* _Given data_:
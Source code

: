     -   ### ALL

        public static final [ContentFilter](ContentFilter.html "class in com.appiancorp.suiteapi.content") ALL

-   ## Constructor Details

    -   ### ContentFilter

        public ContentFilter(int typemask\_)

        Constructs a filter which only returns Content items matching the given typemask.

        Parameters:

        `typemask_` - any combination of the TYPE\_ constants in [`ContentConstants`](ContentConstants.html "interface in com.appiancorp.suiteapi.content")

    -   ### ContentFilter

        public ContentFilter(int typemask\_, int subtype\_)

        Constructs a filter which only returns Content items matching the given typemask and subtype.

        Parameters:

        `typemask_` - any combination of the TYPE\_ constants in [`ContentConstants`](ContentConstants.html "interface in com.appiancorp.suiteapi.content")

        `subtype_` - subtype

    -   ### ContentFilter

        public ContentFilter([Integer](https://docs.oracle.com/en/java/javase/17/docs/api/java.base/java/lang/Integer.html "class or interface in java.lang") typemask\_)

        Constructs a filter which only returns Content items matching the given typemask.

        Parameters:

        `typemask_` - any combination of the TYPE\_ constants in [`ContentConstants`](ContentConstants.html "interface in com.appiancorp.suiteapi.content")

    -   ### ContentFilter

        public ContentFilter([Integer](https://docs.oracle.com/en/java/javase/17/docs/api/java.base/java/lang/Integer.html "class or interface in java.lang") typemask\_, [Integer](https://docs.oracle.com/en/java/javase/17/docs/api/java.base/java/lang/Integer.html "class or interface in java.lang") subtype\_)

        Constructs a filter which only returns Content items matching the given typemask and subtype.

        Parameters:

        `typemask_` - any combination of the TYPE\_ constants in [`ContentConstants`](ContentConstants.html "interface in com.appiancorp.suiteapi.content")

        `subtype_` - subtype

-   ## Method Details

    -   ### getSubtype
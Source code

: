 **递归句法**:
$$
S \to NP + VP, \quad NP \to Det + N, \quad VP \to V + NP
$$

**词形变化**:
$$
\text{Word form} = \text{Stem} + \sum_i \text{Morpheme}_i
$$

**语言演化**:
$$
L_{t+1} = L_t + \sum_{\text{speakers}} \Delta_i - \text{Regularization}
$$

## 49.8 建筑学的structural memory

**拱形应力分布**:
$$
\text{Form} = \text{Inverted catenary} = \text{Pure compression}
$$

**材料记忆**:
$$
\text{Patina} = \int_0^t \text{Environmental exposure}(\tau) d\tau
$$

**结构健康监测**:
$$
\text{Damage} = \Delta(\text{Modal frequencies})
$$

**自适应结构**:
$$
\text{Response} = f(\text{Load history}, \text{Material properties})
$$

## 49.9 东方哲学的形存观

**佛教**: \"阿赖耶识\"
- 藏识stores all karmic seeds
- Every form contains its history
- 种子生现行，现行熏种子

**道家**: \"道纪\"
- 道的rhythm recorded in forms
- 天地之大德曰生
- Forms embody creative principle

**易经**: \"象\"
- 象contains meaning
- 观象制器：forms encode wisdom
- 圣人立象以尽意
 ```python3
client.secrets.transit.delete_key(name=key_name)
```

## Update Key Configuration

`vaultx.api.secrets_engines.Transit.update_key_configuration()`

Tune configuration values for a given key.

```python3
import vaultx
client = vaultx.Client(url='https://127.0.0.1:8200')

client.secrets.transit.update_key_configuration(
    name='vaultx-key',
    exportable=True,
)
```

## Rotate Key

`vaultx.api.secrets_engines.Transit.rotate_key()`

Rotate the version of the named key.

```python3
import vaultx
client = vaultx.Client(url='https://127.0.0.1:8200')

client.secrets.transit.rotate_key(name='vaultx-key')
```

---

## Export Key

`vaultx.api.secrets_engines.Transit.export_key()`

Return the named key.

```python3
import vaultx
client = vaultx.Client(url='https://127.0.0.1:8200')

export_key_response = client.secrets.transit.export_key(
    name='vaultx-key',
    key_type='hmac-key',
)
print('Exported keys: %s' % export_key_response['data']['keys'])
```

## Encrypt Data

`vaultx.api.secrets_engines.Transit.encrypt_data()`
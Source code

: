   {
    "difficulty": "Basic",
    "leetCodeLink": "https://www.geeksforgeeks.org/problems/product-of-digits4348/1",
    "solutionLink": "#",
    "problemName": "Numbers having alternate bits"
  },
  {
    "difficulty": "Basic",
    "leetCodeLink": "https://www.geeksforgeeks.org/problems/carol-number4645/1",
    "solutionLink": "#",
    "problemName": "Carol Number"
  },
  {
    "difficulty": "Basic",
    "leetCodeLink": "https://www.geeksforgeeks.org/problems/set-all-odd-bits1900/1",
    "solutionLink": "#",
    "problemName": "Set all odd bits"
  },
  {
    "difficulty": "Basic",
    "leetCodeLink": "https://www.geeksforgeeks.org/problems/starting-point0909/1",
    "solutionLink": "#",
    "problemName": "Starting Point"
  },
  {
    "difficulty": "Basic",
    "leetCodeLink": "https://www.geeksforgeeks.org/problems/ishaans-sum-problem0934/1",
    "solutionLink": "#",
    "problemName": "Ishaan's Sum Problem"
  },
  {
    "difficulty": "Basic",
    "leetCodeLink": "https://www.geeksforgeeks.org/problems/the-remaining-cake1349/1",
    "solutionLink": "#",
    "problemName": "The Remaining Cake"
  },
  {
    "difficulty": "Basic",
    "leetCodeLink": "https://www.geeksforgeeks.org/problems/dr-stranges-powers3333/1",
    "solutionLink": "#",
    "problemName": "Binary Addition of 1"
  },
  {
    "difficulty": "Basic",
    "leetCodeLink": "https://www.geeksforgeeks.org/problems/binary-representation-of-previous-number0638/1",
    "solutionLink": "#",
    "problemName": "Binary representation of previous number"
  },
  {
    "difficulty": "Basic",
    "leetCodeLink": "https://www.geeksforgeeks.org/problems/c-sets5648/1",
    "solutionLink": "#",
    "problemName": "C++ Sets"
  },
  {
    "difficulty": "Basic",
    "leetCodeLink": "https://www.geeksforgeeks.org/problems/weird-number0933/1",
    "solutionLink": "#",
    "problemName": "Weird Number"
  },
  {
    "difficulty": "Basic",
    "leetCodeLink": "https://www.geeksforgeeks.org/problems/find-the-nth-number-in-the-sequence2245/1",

* _Exercise objective_:
Each line of the data that holds the word "java" should be copied.

* _The completed task_:
        public ContentFilter([Integer](https://docs.oracle.com/en/java/javase/17/docs/api/java.base/java/lang/Integer.html "class or interface in java.lang") typemask\_)
        public ContentFilter([Integer](https://docs.oracle.com/en/java/javase/17/docs/api/java.base/java/lang/Integer.html "class or interface in java.lang") typemask\_, [Integer](https://docs.oracle.com/en/java/javase/17/docs/api/java.base/java/lang/Integer.html "class or interface in java.lang") subtype\_)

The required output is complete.